(TASK DIRECTIONS) Your task is to filter the data below down to the lines holding "want".

[Stored data entries]
= = = =
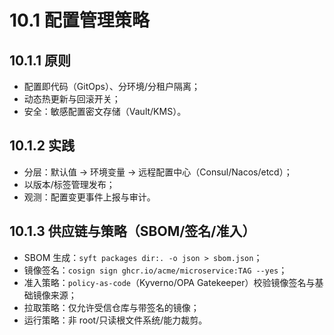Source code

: # 10.1 配置管理策略

## 10.1.1 原则

- 配置即代码（GitOps）、分环境/分租户隔离；
- 动态热更新与回滚开关；
- 安全：敏感配置密文存储（Vault/KMS）。

## 10.1.2 实践

- 分层：默认值 → 环境变量 → 远程配置中心（Consul/Nacos/etcd）；
- 以版本/标签管理发布；
- 观测：配置变更事件上报与审计。

## 10.1.3 供应链与策略（SBOM/签名/准入）

- SBOM 生成：`syft packages dir:. -o json > sbom.json`；
- 镜像签名：`cosign sign ghcr.io/acme/microservice:TAG --yes`；
- 准入策略：`policy-as-code`（Kyverno/OPA Gatekeeper）校验镜像签名与基础镜像来源；
- 拉取策略：仅允许受信仓库与带签名的镜像；
- 运行策略：非 root/只读根文件系统/能力裁剪。

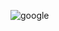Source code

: ![google](https://www.google.com.hk/search?q=Meant+to+be&source=lnms&tbm=isch&sa=X&ved=0ahUKEwiy0onugq_aAhXGLpQKHdk5A88Q_AUICigB&biw=1440&bih=763#imgrc=6irbla82DkORyM:)
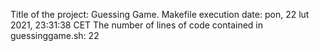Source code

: Title of the project: Guessing Game.
Makefile execution date: pon, 22 lut 2021, 23:31:38 CET
The number of lines of code contained in guessinggame.sh: 22
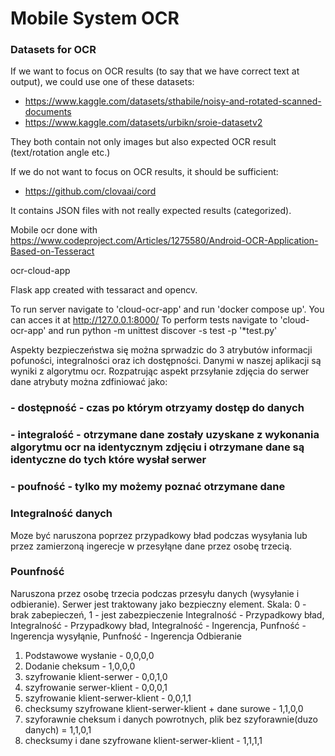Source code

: # Mobile System OCR

### Datasets for OCR

If we want to focus on OCR results (to say that we have
correct text at output), we could use one of these datasets:

- https://www.kaggle.com/datasets/sthabile/noisy-and-rotated-scanned-documents
- https://www.kaggle.com/datasets/urbikn/sroie-datasetv2

They both contain not only images but also expected OCR result (text/rotation angle etc.)

If we do not want to focus on OCR results, it should be sufficient:

- https://github.com/clovaai/cord

It contains JSON files with not really expected results (categorized).

Mobile ocr done with
https://www.codeproject.com/Articles/1275580/Android-OCR-Application-Based-on-Tesseract

ocr-cloud-app

Flask app created with tessaract and opencv.

To run server navigate to 'cloud-ocr-app' and run 'docker compose up'.
You can acces it at http://127.0.0.1:8000/
To perform tests navigate to 'cloud-ocr-app' and run python -m unittest discover -s test -p '*test.py'


Aspekty bezpieczeństwa się można sprwadzic do 3 atrybutów informacji pofuności, integralności oraz ich dostępności.
Danymi w naszej aplikacji są wyniki z algorytmu ocr.
Rozpatrując aspekt przsyłanie zdjęcia do serwer dane atrybuty można zdfiniować jako:
### - dostępność - czas po którym otrzyamy dostęp do danych
### - integralość - otrzymane dane zostały uzyskane z wykonania algorytmu ocr na identycznym zdjęciu i otrzymane dane są identyczne do tych które wysłał serwer 
### - poufność - tylko my możemy poznać otrzymane dane

### Integralność danych
Moze być naruszona poprzez przypadkowy bład podczas wysyłania lub przez zamierzoną ingerecje w przesyłąne dane przez osobę trzecią.
### Pounfność 
Naruszona przez osobę trzecia podczas przesyłu danych (wysyłanie i odbieranie). Serwer jest traktowany jako bezpieczny element.
Skala:  0 - brak zabepieczeń, 1 - jest zabezpieczenie
Integralność - Przypadkowy bład, Integralność - Przypadkowy bład, Integralność - Ingerencja, Punfność - Ingerencja wysyłąnie, Punfność -  Ingerencja Odbieranie

1) Podstawowe wysłanie - 0,0,0,0
2) Dodanie cheksum - 1,0,0,0
3) szyfrowanie klient-serwer - 0,0,1,0
4) szyfrowanie serwer-klient - 0,0,0,1
5) szyfrowanie klient-serwer-klient - 0,0,1,1
6) checksumy szyfrowane klient-serwer-klient + dane surowe - 1,1,0,0
7) szyforawnie cheksum i danych powrotnych, plik bez szyforawnie(duzo danych) = 1,1,0,1
8) checksumy i dane szyfrowane klient-serwer-klient - 1,1,1,1
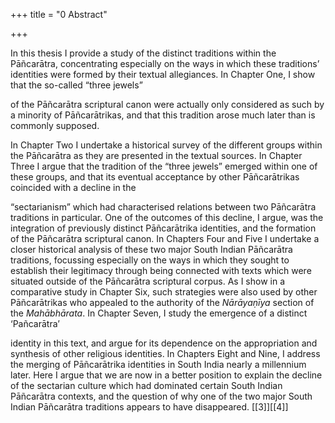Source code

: +++
title = "0 Abstract"

+++

In this thesis I provide a study of the distinct traditions within the Pāñcarātra, concentrating especially on the ways in which these traditions’ identities were formed by their textual allegiances. In Chapter One, I show that the so-called “three jewels” 

of the Pāñcarātra scriptural canon were actually only considered as such by a minority of Pāñcarātrikas, and that this tradition arose much later than is commonly supposed. 

In Chapter Two I undertake a historical survey of the different groups within the Pāñcarātra as they are presented in the textual sources. In Chapter Three I argue that the tradition of the “three jewels” emerged within one of these groups, and that its eventual acceptance by other Pāñcarātrikas coincided with a decline in the 

“sectarianism” which had characterised relations between two Pāñcarātra traditions in particular. One of the outcomes of this decline, I argue, was the integration of previously distinct Pāñcarātrika identities, and the formation of the Pāñcarātra scriptural canon. In Chapters Four and Five I undertake a closer historical analysis of these two major South Indian Pāñcarātra traditions, focussing especially on the ways in which they sought to establish their legitimacy through being connected with texts which were situated outside of the Pāñcarātra scriptural corpus. As I show in a comparative study in Chapter Six, such strategies were also used by other Pāñcarātrikas who appealed to the authority of the *Nārāyaṇīya* section of the *Mahābhārata*. In Chapter Seven, I study the emergence of a distinct ‘Pañcarātra’ 

identity in this text, and argue for its dependence on the appropriation and synthesis of other religious identities. In Chapters Eight and Nine, I address the merging of Pāñcarātrika identities in South India nearly a millennium later. Here I argue that we are now in a better position to explain the decline of the sectarian culture which had dominated certain South Indian Pāñcarātra contexts, and the question of why one of the two major South Indian Pāñcarātra traditions appears to have disappeared. [[3]][[4]]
= = = =
(RESPONSE AREA)
If we want to focus on OCR results (to say that we have
If we do not want to focus on OCR results, it should be sufficient:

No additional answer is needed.